WORK REQUIRED
Search the data for the word "used". Reproduce every line where it is found.

Stored items:
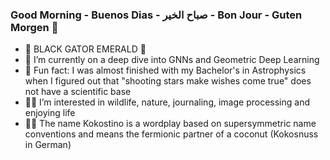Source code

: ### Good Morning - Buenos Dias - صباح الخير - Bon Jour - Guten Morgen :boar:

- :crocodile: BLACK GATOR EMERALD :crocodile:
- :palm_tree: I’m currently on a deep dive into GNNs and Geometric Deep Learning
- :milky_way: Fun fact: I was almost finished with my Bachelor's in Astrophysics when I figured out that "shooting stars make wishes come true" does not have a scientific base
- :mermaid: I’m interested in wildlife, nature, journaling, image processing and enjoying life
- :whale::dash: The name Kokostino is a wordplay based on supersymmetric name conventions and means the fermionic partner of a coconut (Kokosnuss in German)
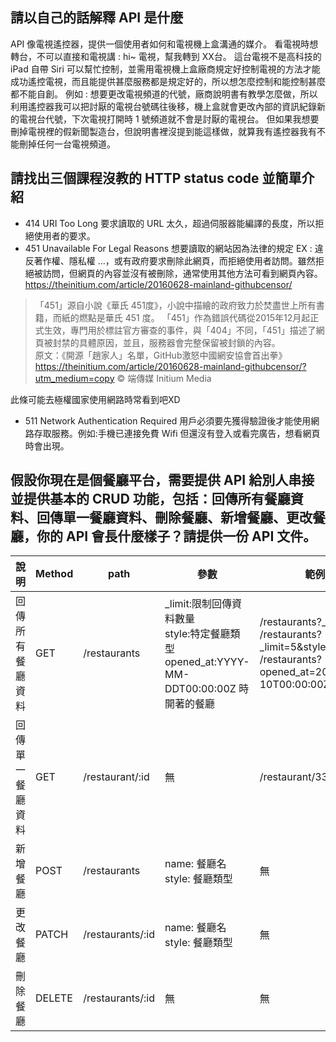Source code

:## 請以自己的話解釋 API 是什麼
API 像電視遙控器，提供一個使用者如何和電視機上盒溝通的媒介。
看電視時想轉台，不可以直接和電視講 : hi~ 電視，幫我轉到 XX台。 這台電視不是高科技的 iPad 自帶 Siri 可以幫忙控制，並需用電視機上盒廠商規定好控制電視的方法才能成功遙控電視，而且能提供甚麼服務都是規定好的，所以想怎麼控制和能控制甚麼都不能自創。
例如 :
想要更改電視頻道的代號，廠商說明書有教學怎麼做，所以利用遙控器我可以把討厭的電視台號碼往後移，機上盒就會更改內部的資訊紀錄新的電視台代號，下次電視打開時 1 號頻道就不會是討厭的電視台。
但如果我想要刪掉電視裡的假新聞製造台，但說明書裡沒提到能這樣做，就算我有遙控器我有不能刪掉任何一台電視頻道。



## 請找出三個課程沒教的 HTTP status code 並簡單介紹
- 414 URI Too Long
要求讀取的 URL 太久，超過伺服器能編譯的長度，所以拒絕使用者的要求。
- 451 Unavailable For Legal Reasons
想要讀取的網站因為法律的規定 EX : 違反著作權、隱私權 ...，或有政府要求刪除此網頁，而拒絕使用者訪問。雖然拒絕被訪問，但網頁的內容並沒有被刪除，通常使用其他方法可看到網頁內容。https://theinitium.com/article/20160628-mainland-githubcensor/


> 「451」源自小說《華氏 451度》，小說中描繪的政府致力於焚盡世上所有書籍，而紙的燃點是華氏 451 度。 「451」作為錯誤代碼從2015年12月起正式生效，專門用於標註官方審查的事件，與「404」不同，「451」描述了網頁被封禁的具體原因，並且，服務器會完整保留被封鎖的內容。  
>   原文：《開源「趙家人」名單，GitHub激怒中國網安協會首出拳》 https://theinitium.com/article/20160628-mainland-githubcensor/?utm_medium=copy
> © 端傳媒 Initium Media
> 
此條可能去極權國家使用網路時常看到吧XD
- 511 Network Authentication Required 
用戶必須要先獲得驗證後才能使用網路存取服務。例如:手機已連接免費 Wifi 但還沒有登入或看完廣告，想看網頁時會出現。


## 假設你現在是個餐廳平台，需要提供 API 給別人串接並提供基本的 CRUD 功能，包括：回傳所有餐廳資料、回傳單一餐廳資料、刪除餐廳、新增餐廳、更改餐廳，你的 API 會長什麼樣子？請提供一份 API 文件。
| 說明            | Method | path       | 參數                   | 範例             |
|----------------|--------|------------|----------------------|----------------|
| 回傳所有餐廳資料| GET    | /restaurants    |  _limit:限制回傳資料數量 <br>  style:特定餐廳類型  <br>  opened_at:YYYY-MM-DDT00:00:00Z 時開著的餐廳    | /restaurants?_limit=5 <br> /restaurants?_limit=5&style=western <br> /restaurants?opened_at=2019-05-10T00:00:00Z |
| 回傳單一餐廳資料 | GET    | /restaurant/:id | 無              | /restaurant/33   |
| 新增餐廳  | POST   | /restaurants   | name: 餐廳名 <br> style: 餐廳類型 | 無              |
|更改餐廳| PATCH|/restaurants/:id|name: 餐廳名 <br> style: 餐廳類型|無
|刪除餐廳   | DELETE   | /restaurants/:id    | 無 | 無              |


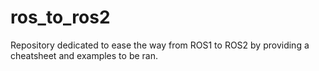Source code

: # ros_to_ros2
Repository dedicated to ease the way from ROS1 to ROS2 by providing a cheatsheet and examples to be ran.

...

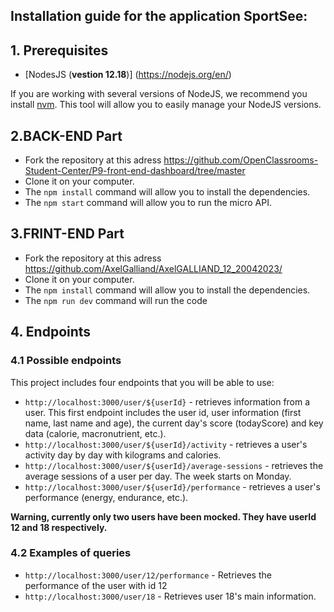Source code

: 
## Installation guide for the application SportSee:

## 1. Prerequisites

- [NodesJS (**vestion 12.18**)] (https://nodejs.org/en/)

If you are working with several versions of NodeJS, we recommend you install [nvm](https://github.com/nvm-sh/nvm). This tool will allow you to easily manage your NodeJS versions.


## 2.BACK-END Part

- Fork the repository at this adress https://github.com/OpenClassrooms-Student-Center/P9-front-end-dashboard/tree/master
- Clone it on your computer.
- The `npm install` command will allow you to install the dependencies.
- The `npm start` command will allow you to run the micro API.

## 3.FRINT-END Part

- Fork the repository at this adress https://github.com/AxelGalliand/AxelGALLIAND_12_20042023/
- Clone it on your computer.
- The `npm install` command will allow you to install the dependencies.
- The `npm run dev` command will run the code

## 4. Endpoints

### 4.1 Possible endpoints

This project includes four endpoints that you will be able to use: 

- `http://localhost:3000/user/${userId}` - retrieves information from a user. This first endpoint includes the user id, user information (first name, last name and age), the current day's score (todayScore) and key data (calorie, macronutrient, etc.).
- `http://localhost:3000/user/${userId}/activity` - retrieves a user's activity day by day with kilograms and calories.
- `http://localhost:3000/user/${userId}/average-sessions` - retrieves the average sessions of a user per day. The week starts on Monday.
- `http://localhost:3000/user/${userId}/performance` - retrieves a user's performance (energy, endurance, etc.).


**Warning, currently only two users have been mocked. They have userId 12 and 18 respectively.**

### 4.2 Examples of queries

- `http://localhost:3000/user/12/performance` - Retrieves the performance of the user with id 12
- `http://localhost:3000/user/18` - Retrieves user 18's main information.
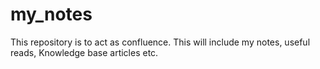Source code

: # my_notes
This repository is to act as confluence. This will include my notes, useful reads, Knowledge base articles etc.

* * *

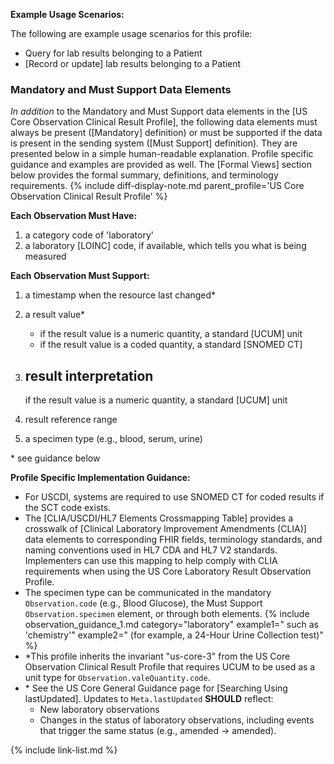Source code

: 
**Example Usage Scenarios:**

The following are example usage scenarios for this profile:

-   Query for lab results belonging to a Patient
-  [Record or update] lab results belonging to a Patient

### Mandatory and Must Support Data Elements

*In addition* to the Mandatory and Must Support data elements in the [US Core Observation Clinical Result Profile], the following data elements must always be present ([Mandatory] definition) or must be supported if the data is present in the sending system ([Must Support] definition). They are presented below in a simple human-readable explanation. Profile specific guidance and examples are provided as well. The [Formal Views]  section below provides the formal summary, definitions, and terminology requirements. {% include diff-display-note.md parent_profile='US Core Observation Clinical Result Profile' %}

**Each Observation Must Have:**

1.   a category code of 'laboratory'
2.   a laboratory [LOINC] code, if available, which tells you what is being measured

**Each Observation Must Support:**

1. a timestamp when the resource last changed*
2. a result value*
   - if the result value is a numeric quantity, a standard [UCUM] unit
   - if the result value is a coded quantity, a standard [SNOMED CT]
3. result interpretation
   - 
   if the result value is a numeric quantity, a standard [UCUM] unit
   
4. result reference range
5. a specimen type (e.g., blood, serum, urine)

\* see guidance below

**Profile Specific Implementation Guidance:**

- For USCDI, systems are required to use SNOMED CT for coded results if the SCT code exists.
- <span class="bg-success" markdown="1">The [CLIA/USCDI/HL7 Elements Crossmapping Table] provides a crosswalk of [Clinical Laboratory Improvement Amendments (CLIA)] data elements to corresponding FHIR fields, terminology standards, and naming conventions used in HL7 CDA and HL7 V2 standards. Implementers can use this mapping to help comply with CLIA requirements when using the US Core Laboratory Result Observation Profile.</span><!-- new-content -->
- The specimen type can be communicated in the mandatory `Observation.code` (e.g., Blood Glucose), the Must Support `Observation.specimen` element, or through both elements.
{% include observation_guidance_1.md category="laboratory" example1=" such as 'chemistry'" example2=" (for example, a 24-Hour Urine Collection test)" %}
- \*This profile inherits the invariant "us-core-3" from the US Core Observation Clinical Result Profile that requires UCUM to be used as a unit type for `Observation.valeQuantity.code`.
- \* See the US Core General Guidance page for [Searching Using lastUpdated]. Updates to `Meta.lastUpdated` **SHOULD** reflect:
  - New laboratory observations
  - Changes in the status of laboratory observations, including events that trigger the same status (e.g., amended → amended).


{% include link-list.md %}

TASK RESPONSE
- <span class="bg-success" markdown="1">The [CLIA/USCDI/HL7 Elements Crossmapping Table] provides a crosswalk of [Clinical Laboratory Improvement Amendments (CLIA)] data elements to corresponding FHIR fields, terminology standards, and naming conventions used in HL7 CDA and HL7 V2 standards. Implementers can use this mapping to help comply with CLIA requirements when using the US Core Laboratory Result Observation Profile.</span><!-- new-content -->
- \*This profile inherits the invariant "us-core-3" from the US Core Observation Clinical Result Profile that requires UCUM to be used as a unit type for `Observation.valeQuantity.code`.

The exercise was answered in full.